How to complete this task -> In the records that follow, find each line with "badge" and pull it out.

Stored items ->
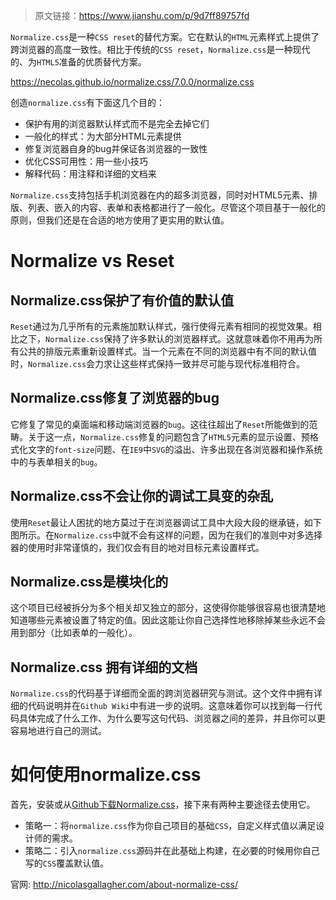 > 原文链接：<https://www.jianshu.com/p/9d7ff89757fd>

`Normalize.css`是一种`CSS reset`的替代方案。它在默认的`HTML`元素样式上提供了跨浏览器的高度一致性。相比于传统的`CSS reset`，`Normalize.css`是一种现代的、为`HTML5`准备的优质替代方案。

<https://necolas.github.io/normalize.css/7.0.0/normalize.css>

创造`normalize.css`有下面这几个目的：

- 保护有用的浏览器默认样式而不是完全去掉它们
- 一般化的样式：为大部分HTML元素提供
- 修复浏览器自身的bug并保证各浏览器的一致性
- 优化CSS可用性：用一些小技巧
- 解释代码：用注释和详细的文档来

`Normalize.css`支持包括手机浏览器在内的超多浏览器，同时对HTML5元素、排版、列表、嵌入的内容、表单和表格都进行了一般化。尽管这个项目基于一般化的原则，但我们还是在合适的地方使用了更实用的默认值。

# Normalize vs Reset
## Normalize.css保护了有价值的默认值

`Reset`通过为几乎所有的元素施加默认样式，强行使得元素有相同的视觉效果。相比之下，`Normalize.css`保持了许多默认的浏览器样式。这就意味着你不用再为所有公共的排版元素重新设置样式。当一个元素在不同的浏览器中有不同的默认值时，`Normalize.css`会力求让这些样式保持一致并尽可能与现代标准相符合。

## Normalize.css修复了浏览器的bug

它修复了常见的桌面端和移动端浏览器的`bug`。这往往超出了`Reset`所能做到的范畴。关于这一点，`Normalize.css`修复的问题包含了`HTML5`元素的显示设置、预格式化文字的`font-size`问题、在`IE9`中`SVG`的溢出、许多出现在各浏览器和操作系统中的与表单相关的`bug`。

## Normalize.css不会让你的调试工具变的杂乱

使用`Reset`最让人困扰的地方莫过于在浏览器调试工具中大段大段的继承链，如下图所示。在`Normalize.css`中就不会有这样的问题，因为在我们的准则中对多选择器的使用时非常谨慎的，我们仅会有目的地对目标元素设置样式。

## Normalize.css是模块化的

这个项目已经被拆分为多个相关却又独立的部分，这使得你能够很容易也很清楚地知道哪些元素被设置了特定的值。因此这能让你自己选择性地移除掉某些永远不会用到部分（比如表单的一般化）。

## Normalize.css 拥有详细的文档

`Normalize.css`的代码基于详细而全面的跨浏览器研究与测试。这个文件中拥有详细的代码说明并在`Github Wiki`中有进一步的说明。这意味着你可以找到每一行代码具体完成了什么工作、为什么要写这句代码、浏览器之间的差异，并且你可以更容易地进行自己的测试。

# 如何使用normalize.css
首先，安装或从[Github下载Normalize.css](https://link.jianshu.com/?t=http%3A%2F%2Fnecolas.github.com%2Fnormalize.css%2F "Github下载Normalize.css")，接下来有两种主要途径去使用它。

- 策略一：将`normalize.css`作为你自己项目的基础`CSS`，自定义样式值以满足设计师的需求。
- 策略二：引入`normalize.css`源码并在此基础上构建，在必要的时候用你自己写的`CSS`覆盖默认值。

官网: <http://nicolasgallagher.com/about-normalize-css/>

---

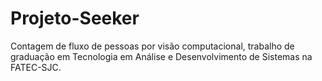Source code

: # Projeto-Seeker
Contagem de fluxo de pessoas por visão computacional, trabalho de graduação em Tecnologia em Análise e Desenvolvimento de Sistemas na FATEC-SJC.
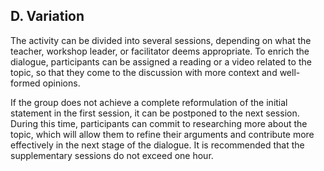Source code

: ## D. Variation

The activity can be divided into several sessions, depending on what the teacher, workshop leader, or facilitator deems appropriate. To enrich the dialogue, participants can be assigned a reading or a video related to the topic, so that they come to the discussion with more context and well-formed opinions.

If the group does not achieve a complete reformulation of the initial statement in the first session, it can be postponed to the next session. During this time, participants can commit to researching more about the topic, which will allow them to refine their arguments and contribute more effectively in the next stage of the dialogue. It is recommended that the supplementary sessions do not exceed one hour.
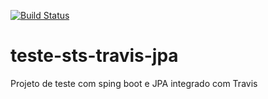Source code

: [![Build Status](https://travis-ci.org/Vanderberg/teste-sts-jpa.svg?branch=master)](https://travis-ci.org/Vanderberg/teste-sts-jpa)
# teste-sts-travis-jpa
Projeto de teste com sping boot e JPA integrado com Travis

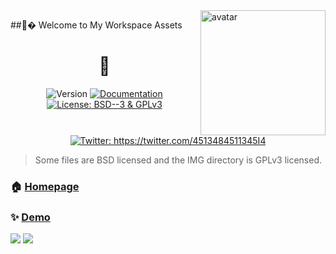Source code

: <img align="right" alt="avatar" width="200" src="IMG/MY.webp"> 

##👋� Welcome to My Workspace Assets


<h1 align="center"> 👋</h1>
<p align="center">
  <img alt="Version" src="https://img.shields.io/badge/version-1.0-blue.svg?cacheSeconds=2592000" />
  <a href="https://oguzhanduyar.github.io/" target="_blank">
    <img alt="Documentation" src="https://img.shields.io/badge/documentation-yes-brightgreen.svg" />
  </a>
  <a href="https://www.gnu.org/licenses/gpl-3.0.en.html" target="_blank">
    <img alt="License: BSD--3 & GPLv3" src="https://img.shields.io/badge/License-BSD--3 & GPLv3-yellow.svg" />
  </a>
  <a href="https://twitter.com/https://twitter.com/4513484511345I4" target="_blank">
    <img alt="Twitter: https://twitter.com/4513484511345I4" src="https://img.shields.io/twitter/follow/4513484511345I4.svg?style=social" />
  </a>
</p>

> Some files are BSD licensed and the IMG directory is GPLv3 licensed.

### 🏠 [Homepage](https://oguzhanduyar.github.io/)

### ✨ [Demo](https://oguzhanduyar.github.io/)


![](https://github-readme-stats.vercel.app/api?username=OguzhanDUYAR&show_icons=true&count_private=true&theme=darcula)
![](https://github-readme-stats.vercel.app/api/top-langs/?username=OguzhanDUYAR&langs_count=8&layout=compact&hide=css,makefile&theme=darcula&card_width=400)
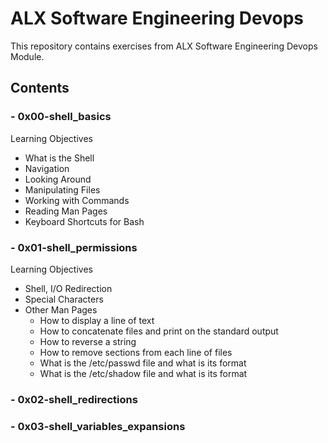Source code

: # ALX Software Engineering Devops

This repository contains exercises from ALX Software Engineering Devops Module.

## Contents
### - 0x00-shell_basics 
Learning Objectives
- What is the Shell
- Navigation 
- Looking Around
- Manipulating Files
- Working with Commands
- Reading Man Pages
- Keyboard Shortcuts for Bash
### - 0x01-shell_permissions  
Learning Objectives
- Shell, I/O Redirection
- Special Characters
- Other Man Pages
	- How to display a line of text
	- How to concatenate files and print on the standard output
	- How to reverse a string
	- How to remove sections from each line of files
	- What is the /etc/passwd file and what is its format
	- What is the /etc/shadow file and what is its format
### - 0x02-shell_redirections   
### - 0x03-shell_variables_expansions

Exercise output ->
  <img alt="Version" src="https://img.shields.io/badge/version-1.0-blue.svg?cacheSeconds=2592000" />
    <img alt="Documentation" src="https://img.shields.io/badge/documentation-yes-brightgreen.svg" />
    <img alt="License: BSD--3 & GPLv3" src="https://img.shields.io/badge/License-BSD--3 & GPLv3-yellow.svg" />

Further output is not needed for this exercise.